Exercise requirements: Look through the data below, and copy each line that carries the word "organizations".

[Opening Material to process section]

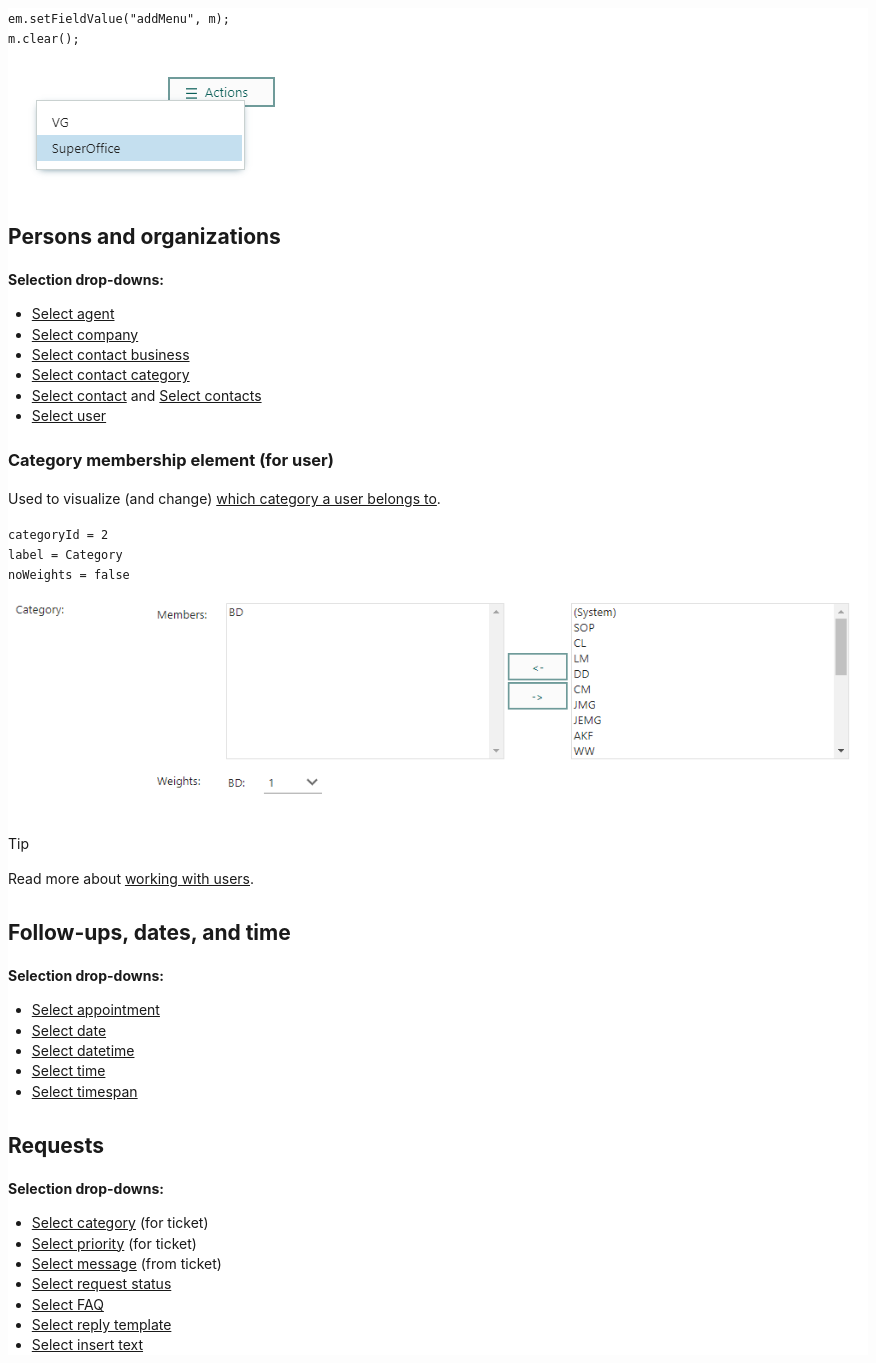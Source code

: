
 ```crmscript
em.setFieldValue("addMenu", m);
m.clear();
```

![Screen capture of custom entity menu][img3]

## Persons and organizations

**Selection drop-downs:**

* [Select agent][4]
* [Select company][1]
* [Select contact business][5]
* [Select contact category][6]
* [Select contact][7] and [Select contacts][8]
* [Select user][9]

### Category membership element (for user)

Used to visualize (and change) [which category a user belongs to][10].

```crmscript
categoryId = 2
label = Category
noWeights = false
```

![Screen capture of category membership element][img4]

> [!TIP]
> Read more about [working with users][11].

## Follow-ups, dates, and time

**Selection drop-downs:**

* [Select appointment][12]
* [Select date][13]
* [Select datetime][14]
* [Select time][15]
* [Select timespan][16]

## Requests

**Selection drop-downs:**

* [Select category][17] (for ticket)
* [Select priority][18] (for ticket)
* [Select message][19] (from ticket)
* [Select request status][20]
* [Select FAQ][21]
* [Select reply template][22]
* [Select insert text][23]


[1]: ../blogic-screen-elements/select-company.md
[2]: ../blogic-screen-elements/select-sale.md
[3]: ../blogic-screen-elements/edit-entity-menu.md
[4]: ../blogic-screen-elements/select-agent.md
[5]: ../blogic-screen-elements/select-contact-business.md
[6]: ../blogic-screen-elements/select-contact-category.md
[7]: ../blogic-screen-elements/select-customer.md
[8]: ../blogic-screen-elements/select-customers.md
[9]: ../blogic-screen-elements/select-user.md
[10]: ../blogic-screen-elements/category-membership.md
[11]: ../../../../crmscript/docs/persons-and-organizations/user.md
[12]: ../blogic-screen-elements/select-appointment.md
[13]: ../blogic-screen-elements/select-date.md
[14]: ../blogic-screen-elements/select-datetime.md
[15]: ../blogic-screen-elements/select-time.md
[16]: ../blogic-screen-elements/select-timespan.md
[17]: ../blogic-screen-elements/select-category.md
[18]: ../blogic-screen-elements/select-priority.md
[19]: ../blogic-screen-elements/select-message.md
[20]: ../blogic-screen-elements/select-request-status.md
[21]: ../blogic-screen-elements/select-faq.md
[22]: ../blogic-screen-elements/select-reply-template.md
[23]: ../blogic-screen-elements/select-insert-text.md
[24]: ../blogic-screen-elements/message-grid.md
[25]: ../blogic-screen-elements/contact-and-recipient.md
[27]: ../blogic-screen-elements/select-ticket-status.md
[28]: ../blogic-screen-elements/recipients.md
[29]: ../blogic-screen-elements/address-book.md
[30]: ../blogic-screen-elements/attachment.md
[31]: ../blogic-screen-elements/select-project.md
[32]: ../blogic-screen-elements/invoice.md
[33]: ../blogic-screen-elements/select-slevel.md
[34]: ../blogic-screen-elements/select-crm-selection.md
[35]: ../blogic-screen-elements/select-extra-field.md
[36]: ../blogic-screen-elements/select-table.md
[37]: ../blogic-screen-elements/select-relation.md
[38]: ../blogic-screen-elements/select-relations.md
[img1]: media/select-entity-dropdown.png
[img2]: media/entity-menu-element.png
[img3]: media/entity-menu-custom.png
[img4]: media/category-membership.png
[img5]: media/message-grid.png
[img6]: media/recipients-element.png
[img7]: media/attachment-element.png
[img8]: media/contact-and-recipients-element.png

[Closing Material to process section]

Response:
## Persons and organizations
[11]: ../../../../crmscript/docs/persons-and-organizations/user.md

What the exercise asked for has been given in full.